Kim Yong-il needs to resort to criminal activities and starve his people to finance his court of cronies and maintain power over North Korea; diamond trade in Africa has become more transparent and is increasingly better regulated since 9-11, eliminating the livelihood of some of the usual suspects; Taliban in Afghanistan are a nuisance mainly because of the flourishing drug trade -- curb that and you've killed the Taliban -- but they still depend materially on the support from Iran.
Andrew Higgins at the Wall Street Journal penned an important essay about the business of terror, referred to as 'Revolutionary Guard Inc.' (linked to Iran Focus as WSJ is subscription only). The following organizational chart provides the initial overview: Needless to say, Thug-In-Chief Ahmadinejad was a member during the 1980-88 Iran-Iraq war.
In fact, we are treated to a rare insight behind the scenes; the kind where we can get a glimpse of our enemy's determination to sustain Oil riches to pay for the sanguinary cause of imposing Shari'a law on the rest of the world -- well, the Middle East first, then the rest of the world... Higgins heading tells all: 'A feared force roils business in Iran'
As Hard-Liners rise, shadowy Revolutionary Guard muscles in on Airport and nabs energy deals.
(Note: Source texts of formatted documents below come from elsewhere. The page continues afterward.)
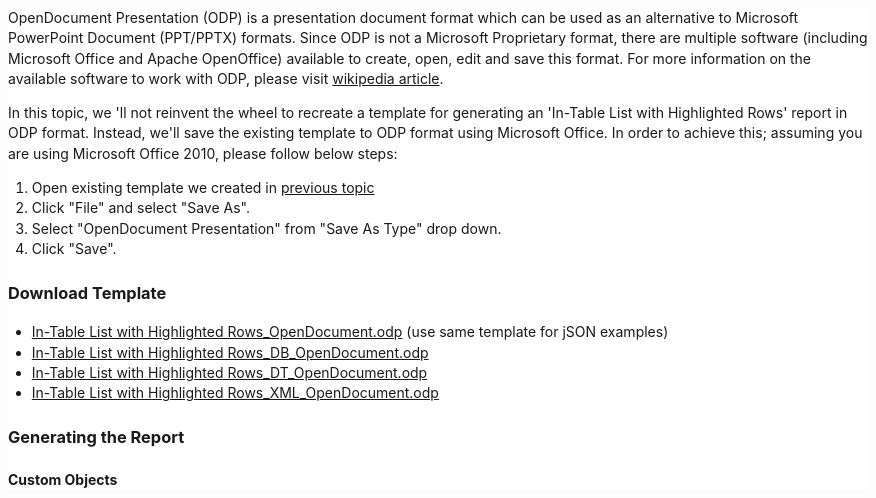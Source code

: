 OpenDocument Presentation (ODP) is a presentation document format which can be used as an alternative to Microsoft PowerPoint Document (PPT/PPTX) formats. Since ODP is not a Microsoft Proprietary format, there are multiple software (including Microsoft Office and Apache OpenOffice) available to create, open, edit and save this format. For more information on the available software to work with ODP, please visit [wikipedia article](https://en.wikipedia.org/wiki/OpenDocument#Software).

In this topic, we 'll not reinvent the wheel to recreate a template for generating an 'In-Table List with Highlighted Rows' report in ODP format. Instead, we'll save the existing template to ODP format using Microsoft Office. In order to achieve this; assuming you are using Microsoft Office 2010, please follow below steps:

1.  Open existing template we created in [previous topic](In-Table%2BList%2Bwith%2BHighlighted%2BRows%2Bin%2BPresentation%2BDocument.html)
2.  Click "File" and select "Save As".
3.  Select "OpenDocument Presentation" from "Save As Type" drop down.
4.  Click "Save".

### Download Template

*   [In-Table List with Highlighted Rows\_OpenDocument.odp](https://github.com/groupdocsassembly/GroupDocs_Assembly_NET/blob/master/Examples/Data/Source/Presentation%20Templates/In-Table%20List%20with%20Highlighted%20Rows_OpenDocument.odp?raw=true) (use same template for jSON examples)
*   [In-Table List with Highlighted Rows\_DB\_OpenDocument.odp](https://github.com/groupdocsassembly/GroupDocs_Assembly_NET/blob/master/Examples/Data/Source/Presentation%20Templates/In-Table%20List%20with%20Highlighted%20Rows_DB_OpenDocument.odp?raw=true)
*   [In-Table List with Highlighted Rows\_DT\_OpenDocument.odp](https://github.com/groupdocsassembly/GroupDocs_Assembly_NET/blob/master/Examples/Data/Source/Presentation%20Templates/In-Table%20List%20with%20Highlighted%20Rows_DT_OpenDocument.odp?raw=true)
*   [In-Table List with Highlighted Rows\_XML\_OpenDocument.odp](https://github.com/groupdocsassembly/GroupDocs_Assembly_NET/blob/master/Examples/Data/Source/Presentation%20Templates/In-Table%20List%20with%20Highlighted%20Rows_XML_OpenDocument.odp?raw=true)

### Generating the Report

#### Custom Objects
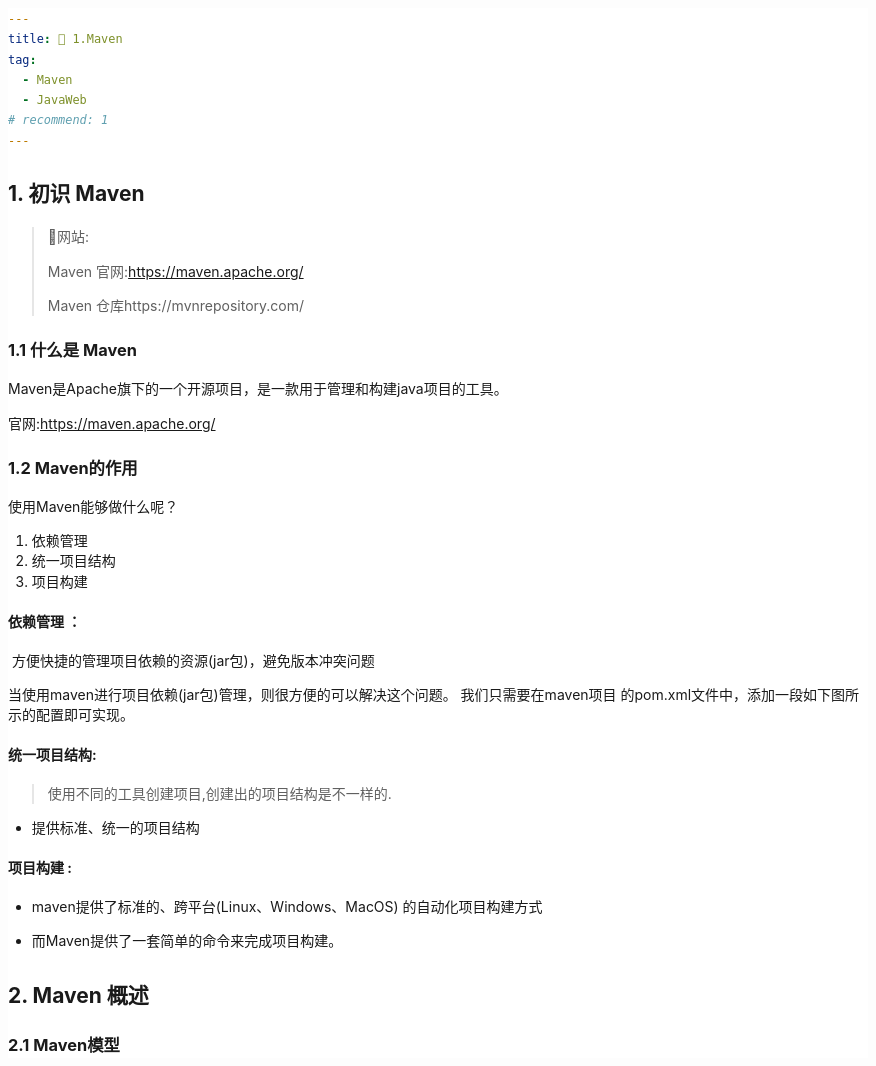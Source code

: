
 ```yaml
---
title: 😤 1.Maven
tag:
  - Maven
  - JavaWeb
# recommend: 1
---
```


## 1. 初识 Maven

> 🤔网站:
>
> Maven 官网:https://maven.apache.org/
>
> Maven 仓库https://mvnrepository.com/

### 1.1 什么是 Maven

Maven是Apache旗下的一个开源项目，是一款用于管理和构建java项目的工具。

官网:https://maven.apache.org/

### 1.2 Maven的作用

使用Maven能够做什么呢？

1. 依赖管理
2. 统一项目结构
3. 项目构建

#### 依赖管理 ：

​	方便快捷的管理项目依赖的资源(jar包)，避免版本冲突问题

当使用maven进行项目依赖(jar包)管理，则很方便的可以解决这个问题。     我们只需要在maven项目 的pom.xml文件中，添加一段如下图所示的配置即可实现。

#### 统一项目结构:

> 使用不同的工具创建项目,创建出的项目结构是不一样的.

- 提供标准、统一的项目结构

#### 项目构建 :

- maven提供了标准的、跨平台(Linux、Windows、MacOS) 的自动化项目构建方式

- 而Maven提供了一套简单的命令来完成项目构建。

## 2. Maven 概述

### 2.1  **Maven**模型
The secretive paramilitary group, according to the U.S., arms both violent Shiite militias in Iraq and Hezbollah, the Lebanese group that fought a war with Israel this summer. It runs feared prisons inside Iran. The Revolutionary Guard also has a big role that is less understood in the West: an active player in business. [...]
The Revolutionary Guard has long been a major force in Iran's politics. It has its own ground, air and naval units, which operate in parallel to Iran's regular military. Former guardsmen -- including President Mahmoud Ahmadinejad -- are scattered throughout the government and security apparatus. While some Guard veterans have become reformers, the organization has a fearsome reputation inside Iran as a brutal defender of revolutionary orthodoxy.
It runs its own intelligence service and has played a big role in crushing dissent, most recently in 1999 during a wave of student-led protests. The Guard also controls a feared outfit called the Basij, composed of youthful zealots who prowl the streets hunting for insufficiently veiled women and others who violate strict Islamic norms. The Basij claims millions of members.
The Guard has a long history of activity abroad, having helped set up Lebanon's Hezbollah militia in the early 1980s. More recently it has reached into neighboring Iraq. There, according to a senior Israeli security official, its quest for influence is spearheaded by a special unit of the Guard called the Ramadan Headquarters, which trains and funds Iraq Shiite fighters.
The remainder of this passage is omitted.